Senior Forward Rob Keegan started the Icers’ scoring about 10 minutes into the first period, but the Bengals answered three minutes later to put a cap on the scoring in the first period.

After a lethargic first period the Icers had some introspection during the break, and decided a larger effort was in line for the remainder of the match, Murphy said.

“I think we forgot what got us here, what made us undefeated,” he said.

Not even a minute into the second period senior forward Steve Karl with an assist from Murphy launched a goal and the Icers into the lead. Murphy followed that with a goal of his own for his 200th career point. Murphy is only the eighth Icer to have over 200 points, but he said the personal goals are not the important ones.

“I think everybody is happy when they hit a personal landmark,” Murphy said. Senior forward Ross Cowan capped Icer scoring late in the second period to make the score 4-1.

The Bengals scored the only third period goal, but were completely shut down from that point on. The Icers allowed only three Bengal shots on goal in the third period.

The Icers carried this momentum over into their corraling of Thundering Herd of Buffalo State. The Herd was undefeated at home and built the game up to be a showdown, and had the power play to back it up. The Herd power play units charged in four goals against the Icers.

Senior forward Chris Cervellero set the tone for the game when he started the scoring with an Icers power play goal. The Herd answered shortly after with a power play goal of their own.

Cowan scored a goal to put the Icers back into the lead, and tie him for the single season scoring record at 38. Murphy followed with his third point of the weekend to give the Icers a two point cushion.

The Herd, not fit to be tied, trampled the Icers cushion with a goal late in the first period, and another at the top of the second period.

In a scattered version of the Icers’ flurry they racked up three unanswered goals. The only other threat presented by the Herd came in the form of a goal, which Battista called a fluke.

Senior Goaltender John Gray laid his glove on a Herd shot on goal, and waited for the ensuing whistle.

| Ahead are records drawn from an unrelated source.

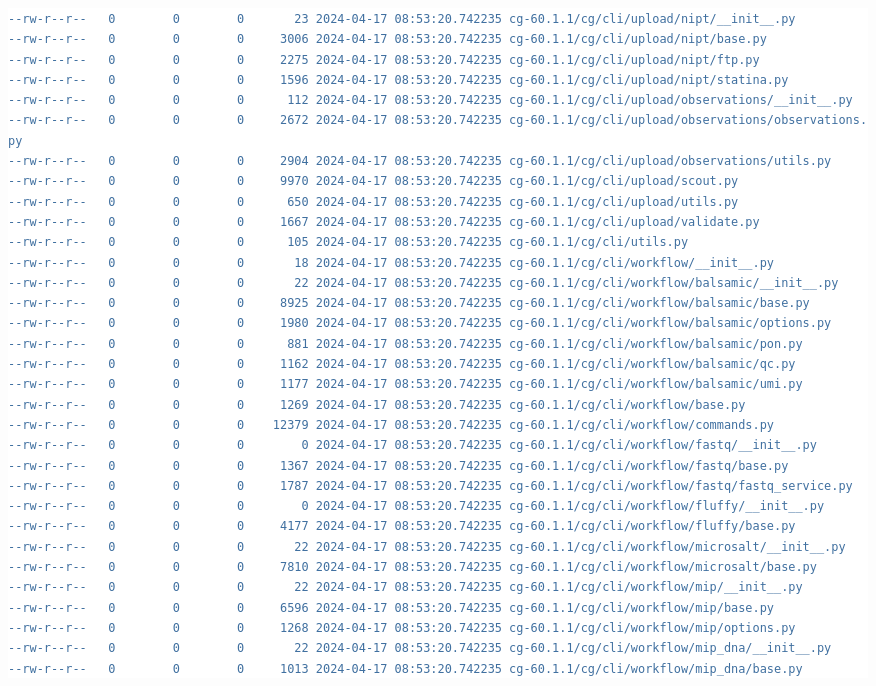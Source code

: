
 ```diff
--rw-r--r--   0        0        0       23 2024-04-17 08:53:20.742235 cg-60.1.1/cg/cli/upload/nipt/__init__.py
--rw-r--r--   0        0        0     3006 2024-04-17 08:53:20.742235 cg-60.1.1/cg/cli/upload/nipt/base.py
--rw-r--r--   0        0        0     2275 2024-04-17 08:53:20.742235 cg-60.1.1/cg/cli/upload/nipt/ftp.py
--rw-r--r--   0        0        0     1596 2024-04-17 08:53:20.742235 cg-60.1.1/cg/cli/upload/nipt/statina.py
--rw-r--r--   0        0        0      112 2024-04-17 08:53:20.742235 cg-60.1.1/cg/cli/upload/observations/__init__.py
--rw-r--r--   0        0        0     2672 2024-04-17 08:53:20.742235 cg-60.1.1/cg/cli/upload/observations/observations.py
--rw-r--r--   0        0        0     2904 2024-04-17 08:53:20.742235 cg-60.1.1/cg/cli/upload/observations/utils.py
--rw-r--r--   0        0        0     9970 2024-04-17 08:53:20.742235 cg-60.1.1/cg/cli/upload/scout.py
--rw-r--r--   0        0        0      650 2024-04-17 08:53:20.742235 cg-60.1.1/cg/cli/upload/utils.py
--rw-r--r--   0        0        0     1667 2024-04-17 08:53:20.742235 cg-60.1.1/cg/cli/upload/validate.py
--rw-r--r--   0        0        0      105 2024-04-17 08:53:20.742235 cg-60.1.1/cg/cli/utils.py
--rw-r--r--   0        0        0       18 2024-04-17 08:53:20.742235 cg-60.1.1/cg/cli/workflow/__init__.py
--rw-r--r--   0        0        0       22 2024-04-17 08:53:20.742235 cg-60.1.1/cg/cli/workflow/balsamic/__init__.py
--rw-r--r--   0        0        0     8925 2024-04-17 08:53:20.742235 cg-60.1.1/cg/cli/workflow/balsamic/base.py
--rw-r--r--   0        0        0     1980 2024-04-17 08:53:20.742235 cg-60.1.1/cg/cli/workflow/balsamic/options.py
--rw-r--r--   0        0        0      881 2024-04-17 08:53:20.742235 cg-60.1.1/cg/cli/workflow/balsamic/pon.py
--rw-r--r--   0        0        0     1162 2024-04-17 08:53:20.742235 cg-60.1.1/cg/cli/workflow/balsamic/qc.py
--rw-r--r--   0        0        0     1177 2024-04-17 08:53:20.742235 cg-60.1.1/cg/cli/workflow/balsamic/umi.py
--rw-r--r--   0        0        0     1269 2024-04-17 08:53:20.742235 cg-60.1.1/cg/cli/workflow/base.py
--rw-r--r--   0        0        0    12379 2024-04-17 08:53:20.742235 cg-60.1.1/cg/cli/workflow/commands.py
--rw-r--r--   0        0        0        0 2024-04-17 08:53:20.742235 cg-60.1.1/cg/cli/workflow/fastq/__init__.py
--rw-r--r--   0        0        0     1367 2024-04-17 08:53:20.742235 cg-60.1.1/cg/cli/workflow/fastq/base.py
--rw-r--r--   0        0        0     1787 2024-04-17 08:53:20.742235 cg-60.1.1/cg/cli/workflow/fastq/fastq_service.py
--rw-r--r--   0        0        0        0 2024-04-17 08:53:20.742235 cg-60.1.1/cg/cli/workflow/fluffy/__init__.py
--rw-r--r--   0        0        0     4177 2024-04-17 08:53:20.742235 cg-60.1.1/cg/cli/workflow/fluffy/base.py
--rw-r--r--   0        0        0       22 2024-04-17 08:53:20.742235 cg-60.1.1/cg/cli/workflow/microsalt/__init__.py
--rw-r--r--   0        0        0     7810 2024-04-17 08:53:20.742235 cg-60.1.1/cg/cli/workflow/microsalt/base.py
--rw-r--r--   0        0        0       22 2024-04-17 08:53:20.742235 cg-60.1.1/cg/cli/workflow/mip/__init__.py
--rw-r--r--   0        0        0     6596 2024-04-17 08:53:20.742235 cg-60.1.1/cg/cli/workflow/mip/base.py
--rw-r--r--   0        0        0     1268 2024-04-17 08:53:20.742235 cg-60.1.1/cg/cli/workflow/mip/options.py
--rw-r--r--   0        0        0       22 2024-04-17 08:53:20.742235 cg-60.1.1/cg/cli/workflow/mip_dna/__init__.py
--rw-r--r--   0        0        0     1013 2024-04-17 08:53:20.742235 cg-60.1.1/cg/cli/workflow/mip_dna/base.py
```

The whistle never blew, and the Herd poked at Gray until the puck broke loose and crossed the goal line.

“I don’t understand why they didn’t blow the whistle,” Gray said. “I had the puck covered with my glove, and the refs are supposed to blow the whistle when they lose sight of the puck.”

Junior Mark Cervellero finished off the scoring for the game and the regular season to make the score 9-5.

Battista said he was pleased with the game, and felt it was a good way to end an undefeated season.

“It was a good gut check for us,” Battista said. “That was the kind of game we need to go into the playoffs. Now it is a clean slate, and we’ve got to work for the Nationals.”